"VFORM" appears in how many lines of the entries? State only the number.
---*---
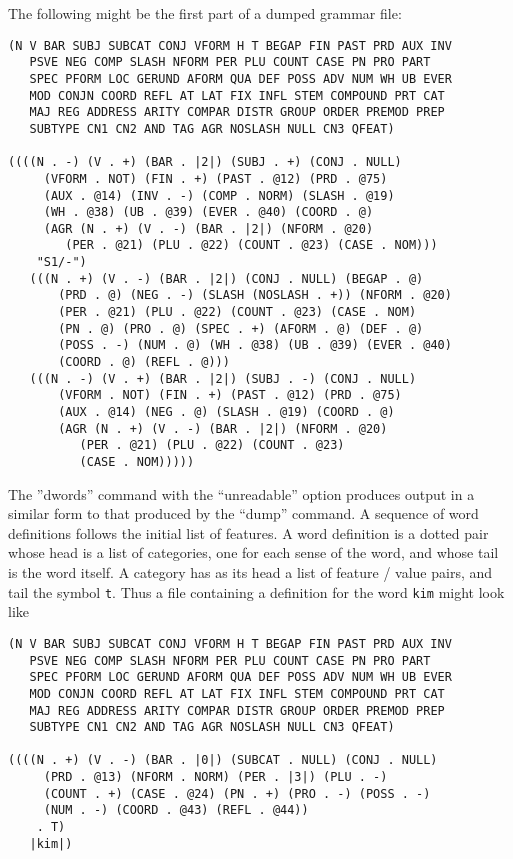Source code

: The following might be the first part of a dumped grammar file:
{\small
\begin{ex}
\begin{verbatim}
(N V BAR SUBJ SUBCAT CONJ VFORM H T BEGAP FIN PAST PRD AUX INV
   PSVE NEG COMP SLASH NFORM PER PLU COUNT CASE PN PRO PART
   SPEC PFORM LOC GERUND AFORM QUA DEF POSS ADV NUM WH UB EVER
   MOD CONJN COORD REFL AT LAT FIX INFL STEM COMPOUND PRT CAT
   MAJ REG ADDRESS ARITY COMPAR DISTR GROUP ORDER PREMOD PREP
   SUBTYPE CN1 CN2 AND TAG AGR NOSLASH NULL CN3 QFEAT)

((((N . -) (V . +) (BAR . |2|) (SUBJ . +) (CONJ . NULL)
     (VFORM . NOT) (FIN . +) (PAST . @12) (PRD . @75)
     (AUX . @14) (INV . -) (COMP . NORM) (SLASH . @19)
     (WH . @38) (UB . @39) (EVER . @40) (COORD . @)
     (AGR (N . +) (V . -) (BAR . |2|) (NFORM . @20)
        (PER . @21) (PLU . @22) (COUNT . @23) (CASE . NOM)))
    "S1/-")
   (((N . +) (V . -) (BAR . |2|) (CONJ . NULL) (BEGAP . @)
       (PRD . @) (NEG . -) (SLASH (NOSLASH . +)) (NFORM . @20)
       (PER . @21) (PLU . @22) (COUNT . @23) (CASE . NOM)
       (PN . @) (PRO . @) (SPEC . +) (AFORM . @) (DEF . @)
       (POSS . -) (NUM . @) (WH . @38) (UB . @39) (EVER . @40)
       (COORD . @) (REFL . @)))
   (((N . -) (V . +) (BAR . |2|) (SUBJ . -) (CONJ . NULL)
       (VFORM . NOT) (FIN . +) (PAST . @12) (PRD . @75)
       (AUX . @14) (NEG . @) (SLASH . @19) (COORD . @) 
       (AGR (N . +) (V . -) (BAR . |2|) (NFORM . @20)
          (PER . @21) (PLU . @22) (COUNT . @23)
          (CASE . NOM)))))
\end{verbatim}
\end{ex}
}

The ''dwords'' command with the ``unreadable'' option produces output in a
similar form to that produced by the ``dump'' command. A sequence of word
definitions follows the initial list of features.
A word definition is a dotted pair whose head is a
list of categories, one for each sense of the word, and whose tail is
the word itself. A category has as its head a list of feature / value
pairs, and tail the symbol {\tt t}. Thus a file containing a
definition for the word {\tt kim} might look like
{\small
\begin{ex}
\begin{verbatim}
(N V BAR SUBJ SUBCAT CONJ VFORM H T BEGAP FIN PAST PRD AUX INV
   PSVE NEG COMP SLASH NFORM PER PLU COUNT CASE PN PRO PART
   SPEC PFORM LOC GERUND AFORM QUA DEF POSS ADV NUM WH UB EVER
   MOD CONJN COORD REFL AT LAT FIX INFL STEM COMPOUND PRT CAT
   MAJ REG ADDRESS ARITY COMPAR DISTR GROUP ORDER PREMOD PREP
   SUBTYPE CN1 CN2 AND TAG AGR NOSLASH NULL CN3 QFEAT)

((((N . +) (V . -) (BAR . |0|) (SUBCAT . NULL) (CONJ . NULL)
     (PRD . @13) (NFORM . NORM) (PER . |3|) (PLU . -)
     (COUNT . +) (CASE . @24) (PN . +) (PRO . -) (POSS . -)
     (NUM . -) (COORD . @43) (REFL . @44))
    . T)
   |kim|)
\end{verbatim}
\end{ex}
}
---*---
**Answer box:**
4